Ex-environment watchdog chief defends move to Southern Water

A former chief of the environment watchdog has defended his move to take up a senior position at a water company that is under investigation by the regulator.

Toby Willison has taken a leading role at Southern Water, which this summer is due in court for sentencing after admitting dumping poisonous, noxious substances including raw sewage. The case followed a criminal investigation by Willison’s former employer, the Environment Agency.

A separate criminal inquiry by the EA into Southern Water is ongoing.

But Willison, who has been director of operations and acting chief executive at the EA, said he saw no conflict of interest in his move to the water company, which in 2020 discharged raw sewage into waterways over 197,213 hours.

“I spent nearly 20 years at the Environment Agency working across a full range of business sectors,” said Willison. “What was crystal clear to me is that those industries that better understand our regulators and the regulated environment are the ones that perform best.
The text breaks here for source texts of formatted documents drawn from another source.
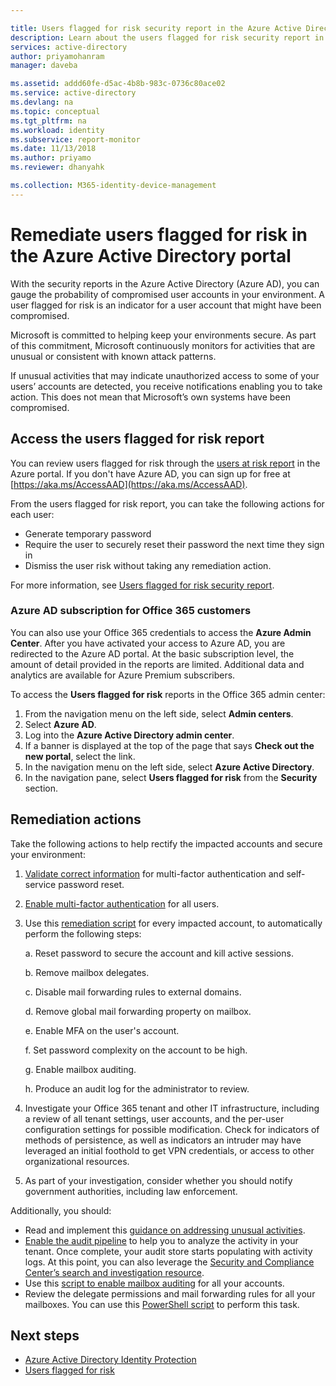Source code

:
 ```yaml
---

title: Users flagged for risk security report in the Azure Active Directory portal | Microsoft Docs
description: Learn about the users flagged for risk security report in the Azure Active Directory portal
services: active-directory
author: priyamohanram
manager: daveba

ms.assetid: addd60fe-d5ac-4b8b-983c-0736c80ace02
ms.service: active-directory
ms.devlang: na
ms.topic: conceptual
ms.tgt_pltfrm: na
ms.workload: identity
ms.subservice: report-monitor
ms.date: 11/13/2018
ms.author: priyamo
ms.reviewer: dhanyahk

ms.collection: M365-identity-device-management
---
```

# Remediate users flagged for risk in the Azure Active Directory portal

With the security reports in the Azure Active Directory (Azure AD), you can gauge the probability of compromised user accounts in your environment. A user flagged for risk is an indicator for a user account that might have been compromised.

Microsoft is committed to helping keep your environments secure. As part of this commitment, Microsoft continuously monitors for activities that are unusual or consistent with known attack patterns. 

If unusual activities that may indicate unauthorized access to some of your users’ accounts are detected, you receive notifications enabling you to take action. This does not mean that Microsoft’s own systems have been compromised.

## Access the users flagged for risk report

You can review users flagged for risk through the [users at risk report](https://portal.azure.com/#blade/Microsoft_AAD_IAM/ActiveDirectoryMenuBlade/RiskyUsers) in the Azure portal. If you don't have Azure AD, you can sign up for free at [https://aka.ms/AccessAAD](https://aka.ms/AccessAAD). 

From the users flagged for risk report, you can take the following actions for each user:

- Generate temporary password
- Require the user to securely reset their password the next time they sign in
- Dismiss the user risk without taking any remediation action.

For more information, see [Users flagged for risk security report](concept-user-at-risk.md).

### Azure AD subscription for Office 365 customers

You can also use your Office 365 credentials to access the **Azure Admin Center**. After you have activated your access to Azure AD, you are redirected to the Azure AD portal. At the basic subscription level, the amount of detail provided in the reports are limited. Additional data and analytics are available for Azure Premium subscribers.

To access the **Users flagged for risk** reports in the Office 365 admin center:

1.	From the navigation menu on the left side, select **Admin centers**. 
2.	Select **Azure AD**.
3.	Log into the **Azure Active Directory admin center**.
4.	If a banner is displayed at the top of the page that says **Check out the new portal**, select the link.
4.	In the navigation menu on the left side, select **Azure Active Directory**. 
5.	In the navigation pane, select **Users flagged for risk** from the **Security** section.

## Remediation actions

Take the following actions to help rectify the impacted accounts and secure your environment:

1.	[Validate correct information](https://aka.ms/MFAValid) for multi-factor authentication and self-service password reset. 
2.	[Enable multi-factor authentication](https://aka.ms/MFAuth) for all users. 
3.	Use this [remediation script](https://aka.ms/remediate) for every impacted account, to automatically perform the following steps: 

    a. Reset password to secure the account and kill active sessions.

    b. Remove mailbox delegates.

    c. Disable mail forwarding rules to external domains.

    d. Remove global mail forwarding property on mailbox.

    e. Enable MFA on the user's account.

    f. Set password complexity on the account to be high.

    g. Enable mailbox auditing.

    h. Produce an audit log for the administrator to review.

4. Investigate your Office 365 tenant and other IT infrastructure, including a review of all tenant settings, user accounts, and the per-user configuration settings for possible modification. Check for indicators of methods of persistence, as well as indicators an intruder may have leveraged an initial foothold to get VPN credentials, or access to other organizational resources. 

5.	As part of your investigation, consider whether you should notify government authorities, including law enforcement.

Additionally, you should:

- Read and implement this [guidance on addressing unusual activities](https://aka.ms/fixaccount). 
- [Enable the audit pipeline](https://aka.ms/improvesecurity) to help you to analyze the activity in your tenant. Once complete, your audit store starts populating with activity logs. At this point, you can also leverage the [Security and Compliance Center’s search and investigation resource](https://aka.ms/sccsearch). 
- Use this [script to enable mailbox auditing](https://aka.ms/mailboxaudit1) for all your accounts. 
- Review the delegate permissions and mail forwarding rules for all your mailboxes. You can use this [PowerShell script](https://aka.ms/delegateforwardrules) to perform this task. 

## Next steps

* [Azure Active Directory Identity Protection](../active-directory-identityprotection.md)
* [Users flagged for risk](concept-user-at-risk.md)
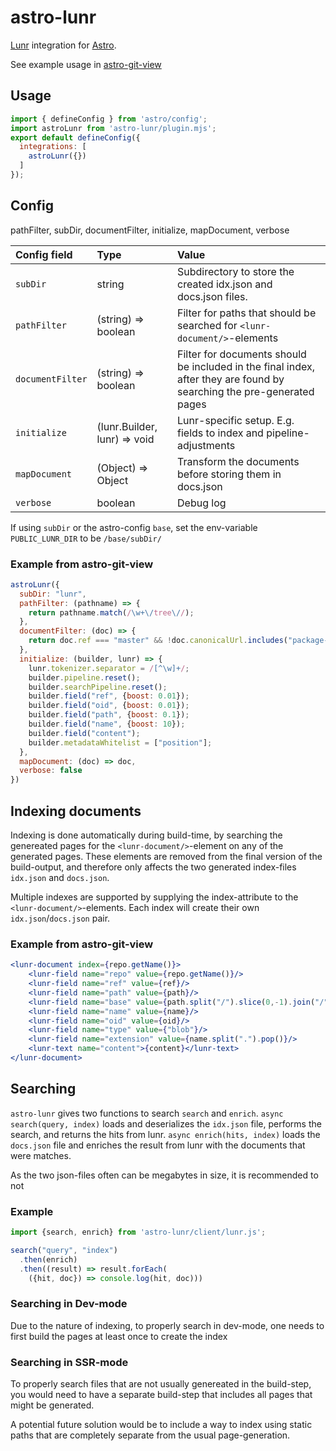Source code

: 

# astro-lunr

[Lunr](https://lunrjs.com) integration for [Astro](https://astro.build/).

See example usage in [astro-git-view](https://github.com/siverv/astro-git-view)

## Usage

```js
import { defineConfig } from 'astro/config';
import astroLunr from 'astro-lunr/plugin.mjs';
export default defineConfig({
  integrations: [
    astroLunr({})
  ]
});
```

## Config

pathFilter, subDir, documentFilter, initialize, mapDocument, verbose

| Config field     | Type                | Value                                        |
|:---------------- |:------------------  |:-------------------------------------------- |
| `subDir`         | string              | Subdirectory to store the created idx.json and docs.json files.  |
| `pathFilter`     | (string) => boolean | Filter for paths that should be searched for `<lunr-document/>`-elements |
| `documentFilter` | (string) => boolean | Filter for documents should be included in the final index, after they are found by searching the pre-generated pages |
| `initialize`     | (lunr.Builder, lunr) => void | Lunr-specific setup. E.g. fields to index and pipeline-adjustments |
| `mapDocument`    | (Object) => Object  | Transform the documents before storing them in docs.json |
| `verbose`        | boolean             | Debug log |

If using `subDir` or the astro-config `base`, set the env-variable `PUBLIC_LUNR_DIR` to be `/base/subDir/` 

### Example from astro-git-view

```js
astroLunr({
  subDir: "lunr",
  pathFilter: (pathname) => {
    return pathname.match(/\w+\/tree\//);
  },
  documentFilter: (doc) => {
    return doc.ref === "master" && !doc.canonicalUrl.includes("package-lock.json");
  },
  initialize: (builder, lunr) => {
    lunr.tokenizer.separator = /[^\w]+/;
    builder.pipeline.reset();
    builder.searchPipeline.reset();
    builder.field("ref", {boost: 0.01});
    builder.field("oid", {boost: 0.01});
    builder.field("path", {boost: 0.1});
    builder.field("name", {boost: 10});
    builder.field("content");
    builder.metadataWhitelist = ["position"];
  },
  mapDocument: (doc) => doc,
  verbose: false
})
```

## Indexing documents

Indexing is done automatically during build-time, by searching the genereated pages for the `<lunr-document/>`-element on any of the generated pages. These elements are removed from the final version of the build-output, and therefore only affects the two generated index-files `idx.json` and `docs.json`.

Multiple indexes are supported by supplying the index-attribute to the `<lunr-document/>`-elements. Each index will create their own `idx.json`/`docs.json` pair.

### Example from astro-git-view

```jsx
<lunr-document index={repo.getName()}>
    <lunr-field name="repo" value={repo.getName()}/>
    <lunr-field name="ref" value={ref}/>
    <lunr-field name="path" value={path}/>
    <lunr-field name="base" value={path.split("/").slice(0,-1).join("/")}/>
    <lunr-field name="name" value={name}/>
    <lunr-field name="oid" value={oid}/>
    <lunr-field name="type" value={"blob"}/>
    <lunr-field name="extension" value={name.split(".").pop()}/>
    <lunr-text name="content">{content}</lunr-text>
</lunr-document>
```

## Searching

`astro-lunr` gives two functions to search `search` and `enrich`. `async search(query, index)` loads and deserializes the `idx.json` file, performs the search, and returns the hits from lunr. `async enrich(hits, index)` loads the `docs.json` file and enriches the result from lunr with the documents that were matches.

As the two json-files often can be megabytes in size, it is recommended to not 

### Example

```js
import {search, enrich} from 'astro-lunr/client/lunr.js';

search("query", "index")
  .then(enrich)
  .then((result) => result.forEach(
    ({hit, doc}) => console.log(hit, doc)))
```

### Searching in Dev-mode

Due to the nature of indexing, to properly search in dev-mode, one needs to first build the pages at least once to create the index

### Searching in SSR-mode

To properly search files that are not usually genereated in the build-step, you would need to have a separate build-step that includes all pages that might be generated.

A potential future solution would be to include a way to index using static paths that are completely separate from the usual page-generation.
“What I could see from the Environment Agency was that actually Southern Water was a business that was in the midst of transforming and on the cusp of really shifting its environmental performance, and I thought it was a very good move for the environment, a good move for me and a good move for Southern, so there were benefits all round.”

Willison said his role at Southern Water as natural capital and environment director will see him tackle the twin threats of climate change and population growth on the water and sewerage system. The issue of storm water discharges by water companies of raw sewage into rivers and coastal waters has become a growing public concern. In 2020, Environment Agency data shows water companies discharged raw sewage into rivers and coastal waters more than 400,000 times over 3.1m hours.

Population growth and higher rainfall mean discharges could increase over the years unless measures are taken to tackle the issue.

Related: Sewage island: how Britain spews its waste into the sea

Willison said he was undertaking a forensic examination of storm overflows owned by Southern Water, which serves Hampshire, the Isle of Wight, West and East Sussex and Kent.

Nearly all – 98% – of storm overflows in the Southern region have been fitted with monitors to measure the number and length of discharges. Monitors do not, however, measure the volume of effluent released.

“What this enables us to do is to really understand duration and event numbers and potentially where harm may be occurring and then to target our investment at the activity. It will be a forensic and detailed study,” said Willison.

He committed to publishing the investigation once it was completed.

Willison said Southern had set aside £5m as an environmental fund, some of which would be used to work with partners to deliver “novel nature-based” solutions to reduce the reliance on storm overflows.

The government has committed to publishing by September 2022 a plan to reduce sewage discharges from storm overflows, and has placed a legal duty on water companies to publish data on storm overflow operation annually.

Southern Water is due to be sentenced at Canterbury crown court in July after pleading guilty to deliberately dumping “poisonous, noxious substances” including raw sewage into rivers and coastal waters in tourist locations over five years.

The charges were brought by the Environment Agency as part of a criminal investigation. The company admitted 51 charges of breaching pollution laws between 2010 and 2015. Each charge covered months of discharges into rivers and coastal waters from 17 different plants.

Another investigation is ongoing by the EA into discharges after 2015. Southern Water was given a record £126m penalty in 2019 by Ofwat, the financial regulator for the water sector, over “shocking” failures at the company’s sewage treatment sites that polluted rivers and beaches in southern England.